Isi surat tersebut tidak diketahui dan belum ada tanggapan resmi.
Titik Kritis
Pemimpin Tertinggi Iran, Ayatollah Ali Khamenei menolak ajakan Trump untuk melakukan perundingan. Khamenei menyebutnya sebagai "tipu muslihat" yang dirancang agar negaranya semakin terjerumus dalam sanksi yang lebih berat.
Berbagai sanksi terbaru AS pada Iran diumumkan pada Kamis (13/3/2025) dan mencakup sanksi pada Menteri Perminyakan Mohsen Paknejad.

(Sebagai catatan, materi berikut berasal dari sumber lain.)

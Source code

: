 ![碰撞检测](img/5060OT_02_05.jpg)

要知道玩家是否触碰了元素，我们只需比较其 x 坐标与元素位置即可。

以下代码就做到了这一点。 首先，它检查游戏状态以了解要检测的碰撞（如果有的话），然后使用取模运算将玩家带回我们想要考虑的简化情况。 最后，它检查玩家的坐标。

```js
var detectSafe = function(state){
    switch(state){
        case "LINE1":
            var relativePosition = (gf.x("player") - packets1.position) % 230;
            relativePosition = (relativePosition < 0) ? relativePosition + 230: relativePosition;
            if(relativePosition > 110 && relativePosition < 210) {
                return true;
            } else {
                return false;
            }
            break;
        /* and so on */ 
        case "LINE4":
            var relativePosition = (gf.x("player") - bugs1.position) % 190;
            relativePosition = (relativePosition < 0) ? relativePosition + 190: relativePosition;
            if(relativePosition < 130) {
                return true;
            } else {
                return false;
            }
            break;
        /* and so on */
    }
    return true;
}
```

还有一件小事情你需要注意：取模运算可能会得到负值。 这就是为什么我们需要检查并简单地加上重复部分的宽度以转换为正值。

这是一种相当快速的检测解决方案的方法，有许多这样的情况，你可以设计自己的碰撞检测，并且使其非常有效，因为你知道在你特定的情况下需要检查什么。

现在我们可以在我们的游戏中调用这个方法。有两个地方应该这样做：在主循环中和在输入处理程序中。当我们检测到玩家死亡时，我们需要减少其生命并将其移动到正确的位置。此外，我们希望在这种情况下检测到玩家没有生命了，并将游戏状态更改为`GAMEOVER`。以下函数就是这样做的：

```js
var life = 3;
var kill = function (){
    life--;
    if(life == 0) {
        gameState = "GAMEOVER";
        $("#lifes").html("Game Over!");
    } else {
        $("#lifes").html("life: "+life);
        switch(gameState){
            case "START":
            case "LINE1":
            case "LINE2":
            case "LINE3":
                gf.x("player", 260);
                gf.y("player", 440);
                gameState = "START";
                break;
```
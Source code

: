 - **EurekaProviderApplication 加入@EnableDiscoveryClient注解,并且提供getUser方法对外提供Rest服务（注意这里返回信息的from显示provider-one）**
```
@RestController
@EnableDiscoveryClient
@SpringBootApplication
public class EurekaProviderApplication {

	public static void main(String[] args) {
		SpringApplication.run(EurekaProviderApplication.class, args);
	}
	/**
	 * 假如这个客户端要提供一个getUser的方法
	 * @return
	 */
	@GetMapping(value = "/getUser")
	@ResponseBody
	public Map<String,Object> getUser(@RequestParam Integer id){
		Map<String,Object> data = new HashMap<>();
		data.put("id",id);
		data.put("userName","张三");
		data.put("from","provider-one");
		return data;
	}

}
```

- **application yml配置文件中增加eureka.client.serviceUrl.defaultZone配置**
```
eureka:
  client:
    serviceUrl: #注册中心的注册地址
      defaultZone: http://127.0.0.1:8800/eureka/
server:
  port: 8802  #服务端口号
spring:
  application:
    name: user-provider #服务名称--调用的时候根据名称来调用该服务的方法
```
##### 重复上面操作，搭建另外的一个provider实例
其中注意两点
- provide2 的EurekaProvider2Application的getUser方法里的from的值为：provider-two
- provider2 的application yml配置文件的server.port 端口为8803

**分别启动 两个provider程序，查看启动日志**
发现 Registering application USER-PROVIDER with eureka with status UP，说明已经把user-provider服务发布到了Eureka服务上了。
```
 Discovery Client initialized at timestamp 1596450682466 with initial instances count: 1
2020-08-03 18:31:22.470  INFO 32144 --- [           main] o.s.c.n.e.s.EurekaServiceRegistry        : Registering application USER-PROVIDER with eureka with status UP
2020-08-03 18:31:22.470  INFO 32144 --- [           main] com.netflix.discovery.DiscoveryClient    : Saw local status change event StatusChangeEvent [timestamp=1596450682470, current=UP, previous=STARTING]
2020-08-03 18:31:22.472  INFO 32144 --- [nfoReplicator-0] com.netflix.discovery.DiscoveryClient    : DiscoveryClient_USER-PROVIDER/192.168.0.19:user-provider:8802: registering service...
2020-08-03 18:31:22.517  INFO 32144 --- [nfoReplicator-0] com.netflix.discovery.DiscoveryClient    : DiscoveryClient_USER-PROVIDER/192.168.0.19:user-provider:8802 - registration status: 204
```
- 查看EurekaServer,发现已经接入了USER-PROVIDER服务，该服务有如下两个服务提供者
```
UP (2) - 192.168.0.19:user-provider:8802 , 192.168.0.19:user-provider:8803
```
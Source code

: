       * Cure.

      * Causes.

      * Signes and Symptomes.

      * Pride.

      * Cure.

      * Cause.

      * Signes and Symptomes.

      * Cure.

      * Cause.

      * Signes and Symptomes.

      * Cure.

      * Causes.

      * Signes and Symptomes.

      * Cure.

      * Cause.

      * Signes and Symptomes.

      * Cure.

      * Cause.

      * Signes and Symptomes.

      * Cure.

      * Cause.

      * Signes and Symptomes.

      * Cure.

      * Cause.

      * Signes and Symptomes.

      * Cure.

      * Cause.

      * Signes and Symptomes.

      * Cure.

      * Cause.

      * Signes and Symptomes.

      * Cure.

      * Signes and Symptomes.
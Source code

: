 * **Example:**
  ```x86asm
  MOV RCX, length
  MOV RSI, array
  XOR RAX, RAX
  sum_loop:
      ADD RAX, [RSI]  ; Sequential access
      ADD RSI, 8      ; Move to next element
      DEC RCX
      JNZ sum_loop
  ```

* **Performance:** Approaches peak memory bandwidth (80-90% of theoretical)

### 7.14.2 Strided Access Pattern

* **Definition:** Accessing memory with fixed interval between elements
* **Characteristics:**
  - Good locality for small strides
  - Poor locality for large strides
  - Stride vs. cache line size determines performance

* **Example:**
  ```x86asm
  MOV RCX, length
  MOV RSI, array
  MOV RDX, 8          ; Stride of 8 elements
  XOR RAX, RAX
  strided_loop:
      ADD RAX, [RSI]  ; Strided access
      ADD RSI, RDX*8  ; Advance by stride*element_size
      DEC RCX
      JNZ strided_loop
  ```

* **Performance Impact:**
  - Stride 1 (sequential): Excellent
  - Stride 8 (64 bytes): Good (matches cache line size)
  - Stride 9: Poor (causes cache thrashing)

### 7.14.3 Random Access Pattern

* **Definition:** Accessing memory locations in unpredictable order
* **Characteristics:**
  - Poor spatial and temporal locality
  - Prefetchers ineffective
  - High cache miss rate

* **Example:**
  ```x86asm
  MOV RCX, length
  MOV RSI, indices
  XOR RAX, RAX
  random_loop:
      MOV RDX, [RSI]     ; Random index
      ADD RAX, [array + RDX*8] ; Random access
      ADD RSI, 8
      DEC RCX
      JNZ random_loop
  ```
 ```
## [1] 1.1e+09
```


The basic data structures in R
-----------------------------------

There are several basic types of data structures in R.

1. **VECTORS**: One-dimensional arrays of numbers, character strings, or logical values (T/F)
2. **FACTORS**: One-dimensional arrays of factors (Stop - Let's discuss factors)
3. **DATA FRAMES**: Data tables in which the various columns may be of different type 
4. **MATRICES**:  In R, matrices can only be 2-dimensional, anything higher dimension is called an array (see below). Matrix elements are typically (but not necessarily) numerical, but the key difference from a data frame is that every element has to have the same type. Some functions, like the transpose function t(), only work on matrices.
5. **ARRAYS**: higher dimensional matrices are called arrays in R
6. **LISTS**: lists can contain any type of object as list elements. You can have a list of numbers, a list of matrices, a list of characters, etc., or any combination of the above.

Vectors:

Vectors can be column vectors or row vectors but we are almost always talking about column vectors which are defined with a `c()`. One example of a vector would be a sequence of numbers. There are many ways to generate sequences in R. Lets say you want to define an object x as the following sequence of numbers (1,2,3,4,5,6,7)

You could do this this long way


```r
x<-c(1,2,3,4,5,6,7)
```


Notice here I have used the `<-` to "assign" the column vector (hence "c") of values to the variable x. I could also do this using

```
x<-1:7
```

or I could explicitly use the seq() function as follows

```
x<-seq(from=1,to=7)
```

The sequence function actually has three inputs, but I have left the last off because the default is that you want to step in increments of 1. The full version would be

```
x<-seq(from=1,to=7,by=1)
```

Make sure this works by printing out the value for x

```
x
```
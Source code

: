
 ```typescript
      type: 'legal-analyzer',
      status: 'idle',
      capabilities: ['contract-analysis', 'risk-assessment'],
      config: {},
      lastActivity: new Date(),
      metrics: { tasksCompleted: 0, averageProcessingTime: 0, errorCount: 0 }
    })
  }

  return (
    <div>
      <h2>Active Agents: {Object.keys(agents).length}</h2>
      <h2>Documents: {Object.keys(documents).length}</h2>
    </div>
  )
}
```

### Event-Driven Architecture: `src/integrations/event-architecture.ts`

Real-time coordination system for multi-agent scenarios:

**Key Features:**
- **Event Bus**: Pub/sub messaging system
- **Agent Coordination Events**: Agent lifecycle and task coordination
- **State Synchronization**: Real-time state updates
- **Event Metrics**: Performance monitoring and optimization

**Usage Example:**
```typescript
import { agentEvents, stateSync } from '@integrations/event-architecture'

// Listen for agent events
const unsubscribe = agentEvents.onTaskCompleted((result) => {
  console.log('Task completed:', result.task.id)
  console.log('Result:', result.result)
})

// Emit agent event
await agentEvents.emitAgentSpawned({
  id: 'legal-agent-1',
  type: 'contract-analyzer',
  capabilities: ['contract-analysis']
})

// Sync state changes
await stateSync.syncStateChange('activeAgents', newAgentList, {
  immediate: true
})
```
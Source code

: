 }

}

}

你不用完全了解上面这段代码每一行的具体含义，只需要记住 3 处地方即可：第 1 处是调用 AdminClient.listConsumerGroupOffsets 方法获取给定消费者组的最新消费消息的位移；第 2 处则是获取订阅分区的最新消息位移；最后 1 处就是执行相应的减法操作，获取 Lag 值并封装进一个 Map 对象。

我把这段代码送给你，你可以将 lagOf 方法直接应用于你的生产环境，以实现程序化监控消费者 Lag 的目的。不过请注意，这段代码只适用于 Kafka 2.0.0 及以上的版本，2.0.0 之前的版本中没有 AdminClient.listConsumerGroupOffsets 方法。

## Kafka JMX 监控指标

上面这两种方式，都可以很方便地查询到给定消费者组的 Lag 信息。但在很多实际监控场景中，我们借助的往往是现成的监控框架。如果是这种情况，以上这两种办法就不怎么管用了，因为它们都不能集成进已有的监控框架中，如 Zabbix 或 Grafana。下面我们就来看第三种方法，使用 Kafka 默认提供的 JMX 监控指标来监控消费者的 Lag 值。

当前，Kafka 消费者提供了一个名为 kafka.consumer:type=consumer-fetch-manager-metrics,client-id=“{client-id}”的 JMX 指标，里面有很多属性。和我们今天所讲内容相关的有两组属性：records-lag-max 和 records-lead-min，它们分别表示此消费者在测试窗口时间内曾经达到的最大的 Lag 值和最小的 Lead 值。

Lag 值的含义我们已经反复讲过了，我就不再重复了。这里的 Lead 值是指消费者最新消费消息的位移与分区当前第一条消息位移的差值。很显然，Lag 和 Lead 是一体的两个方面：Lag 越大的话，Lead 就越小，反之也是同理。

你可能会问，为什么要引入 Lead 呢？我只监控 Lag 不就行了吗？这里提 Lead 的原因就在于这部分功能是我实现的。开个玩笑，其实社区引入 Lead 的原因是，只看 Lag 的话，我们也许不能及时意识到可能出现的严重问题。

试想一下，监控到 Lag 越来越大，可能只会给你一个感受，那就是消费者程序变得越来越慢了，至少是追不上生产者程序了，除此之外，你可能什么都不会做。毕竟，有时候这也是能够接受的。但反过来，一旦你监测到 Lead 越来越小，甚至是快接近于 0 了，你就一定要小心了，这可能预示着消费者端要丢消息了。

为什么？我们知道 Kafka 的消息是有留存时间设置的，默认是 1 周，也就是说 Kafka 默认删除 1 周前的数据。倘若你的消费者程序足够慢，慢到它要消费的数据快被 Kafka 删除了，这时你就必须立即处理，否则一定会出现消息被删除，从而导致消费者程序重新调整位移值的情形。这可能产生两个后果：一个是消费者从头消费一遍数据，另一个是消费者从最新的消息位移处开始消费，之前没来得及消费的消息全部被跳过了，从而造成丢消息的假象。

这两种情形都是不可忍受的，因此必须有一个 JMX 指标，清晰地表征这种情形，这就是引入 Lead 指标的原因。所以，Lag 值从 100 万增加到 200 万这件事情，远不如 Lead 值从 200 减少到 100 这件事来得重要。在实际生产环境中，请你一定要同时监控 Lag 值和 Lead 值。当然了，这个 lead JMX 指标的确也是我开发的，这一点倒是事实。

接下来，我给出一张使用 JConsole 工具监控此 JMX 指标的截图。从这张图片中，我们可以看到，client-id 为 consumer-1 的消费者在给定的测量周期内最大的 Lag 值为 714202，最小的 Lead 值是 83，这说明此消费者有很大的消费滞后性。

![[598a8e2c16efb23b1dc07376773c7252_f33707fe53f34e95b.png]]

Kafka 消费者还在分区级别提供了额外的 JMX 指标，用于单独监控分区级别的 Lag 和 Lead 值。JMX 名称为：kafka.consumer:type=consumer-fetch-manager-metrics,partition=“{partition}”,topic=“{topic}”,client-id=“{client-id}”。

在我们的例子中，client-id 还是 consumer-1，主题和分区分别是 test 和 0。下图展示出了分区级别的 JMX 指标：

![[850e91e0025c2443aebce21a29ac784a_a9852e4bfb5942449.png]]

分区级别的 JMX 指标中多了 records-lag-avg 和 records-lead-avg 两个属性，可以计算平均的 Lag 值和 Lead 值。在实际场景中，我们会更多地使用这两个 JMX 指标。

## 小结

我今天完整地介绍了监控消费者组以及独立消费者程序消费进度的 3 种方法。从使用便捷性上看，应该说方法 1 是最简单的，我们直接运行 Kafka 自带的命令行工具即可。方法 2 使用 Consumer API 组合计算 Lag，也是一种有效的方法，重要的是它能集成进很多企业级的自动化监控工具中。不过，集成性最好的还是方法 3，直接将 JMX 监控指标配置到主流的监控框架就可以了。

Para partisipan di Beijing menekankan bahwa semua negara harus menjauhkan diri dari tindakan yang akan merusak aktivitas inspeksi para pemantau Badan Energi Atom Internasional (IAEA) yang masih bekerja di Iran. Badan pengawas Perserikatan Bangsa-Bangsa (PBB) ini bulan lalu melaporkan adanya lonjakan aktivitas nuklir di Iran selama beberapa bulan terakhir.
"Situasi ini mencapai titik kritis lagi. Kita harus mengulur waktu demi perdamaian, menyelesaikan perselisihan melalui cara-cara politik dan diplomatik, dan menentang penggunaan kekuatan dan sanksi ilegal," kata Yi, yang juga bertemu dengan Ryabkov dan Gharibabadi, kepada wartawan.
Negara-negara Eropa yang menandatangani kesepakatan nuklir 2015 — secara resmi dikenal dengan Rencana Aksi Komprehensif Gabungan — telah menyiapkan rencana menerapkan kembali Sanksi Dewan Keamanan PBB saat masa berlaku sanksi habis pada Oktober.
Jika mereka melakukannya, Iran sudah memperingatkan mereka bisa keluar dari Perjanjian Non-Proliferasi Nuklir (NPT).
Keluarnya Iran dari NPT — perjanjian pengendalian senjata utama yang dikembangkan selama Perang Dingin — akan secara signifikan meningkatkan risiko konflik. Pasalnya Teheran tidak lagi terikat oleh inspeksi internasional atau dilarang mengembangkan senjata.